▶ [What you have to do]:
Copy out all lines in the data below containing the string "Kurt".

-------- Source information

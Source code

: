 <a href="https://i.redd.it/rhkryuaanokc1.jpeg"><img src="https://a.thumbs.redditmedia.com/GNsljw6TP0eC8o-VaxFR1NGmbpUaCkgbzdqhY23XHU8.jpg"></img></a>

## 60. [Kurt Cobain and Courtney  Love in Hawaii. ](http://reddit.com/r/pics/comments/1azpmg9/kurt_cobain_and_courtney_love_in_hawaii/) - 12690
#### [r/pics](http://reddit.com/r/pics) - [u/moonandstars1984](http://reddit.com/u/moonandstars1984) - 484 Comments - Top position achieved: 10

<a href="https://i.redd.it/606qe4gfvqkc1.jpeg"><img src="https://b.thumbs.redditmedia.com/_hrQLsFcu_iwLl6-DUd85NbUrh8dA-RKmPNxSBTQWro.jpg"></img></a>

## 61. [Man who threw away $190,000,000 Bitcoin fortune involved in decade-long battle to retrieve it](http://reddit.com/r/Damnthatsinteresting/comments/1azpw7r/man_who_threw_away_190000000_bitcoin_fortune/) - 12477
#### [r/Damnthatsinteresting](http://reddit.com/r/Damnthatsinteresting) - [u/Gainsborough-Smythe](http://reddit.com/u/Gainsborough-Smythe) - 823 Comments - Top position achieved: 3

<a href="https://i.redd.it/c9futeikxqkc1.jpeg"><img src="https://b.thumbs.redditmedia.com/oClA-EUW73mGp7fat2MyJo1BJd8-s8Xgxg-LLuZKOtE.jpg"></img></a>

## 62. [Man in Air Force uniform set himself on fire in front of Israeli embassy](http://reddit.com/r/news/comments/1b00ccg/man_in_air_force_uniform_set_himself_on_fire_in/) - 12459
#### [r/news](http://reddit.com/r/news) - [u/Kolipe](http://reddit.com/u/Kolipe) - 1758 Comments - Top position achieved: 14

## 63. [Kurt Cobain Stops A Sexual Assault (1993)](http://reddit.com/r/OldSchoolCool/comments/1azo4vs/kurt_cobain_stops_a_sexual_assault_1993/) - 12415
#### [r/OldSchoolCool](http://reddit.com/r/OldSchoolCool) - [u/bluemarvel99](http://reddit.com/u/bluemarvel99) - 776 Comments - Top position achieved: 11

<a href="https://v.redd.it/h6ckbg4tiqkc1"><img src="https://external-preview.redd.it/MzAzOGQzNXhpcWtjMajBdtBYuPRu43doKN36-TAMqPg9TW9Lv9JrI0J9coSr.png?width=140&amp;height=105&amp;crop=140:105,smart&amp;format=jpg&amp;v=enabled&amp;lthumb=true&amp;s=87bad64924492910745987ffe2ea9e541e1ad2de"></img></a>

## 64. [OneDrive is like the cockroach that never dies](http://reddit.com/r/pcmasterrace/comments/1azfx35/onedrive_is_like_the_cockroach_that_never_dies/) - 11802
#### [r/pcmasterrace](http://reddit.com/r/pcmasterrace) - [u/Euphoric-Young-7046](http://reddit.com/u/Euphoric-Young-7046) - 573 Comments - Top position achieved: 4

----------------

▶ [Response area]:
## 60. [Kurt Cobain and Courtney  Love in Hawaii. ](http://reddit.com/r/pics/comments/1azpmg9/kurt_cobain_and_courtney_love_in_hawaii/) - 12690
## 63. [Kurt Cobain Stops A Sexual Assault (1993)](http://reddit.com/r/OldSchoolCool/comments/1azo4vs/kurt_cobain_stops_a_sexual_assault_1993/) - 12415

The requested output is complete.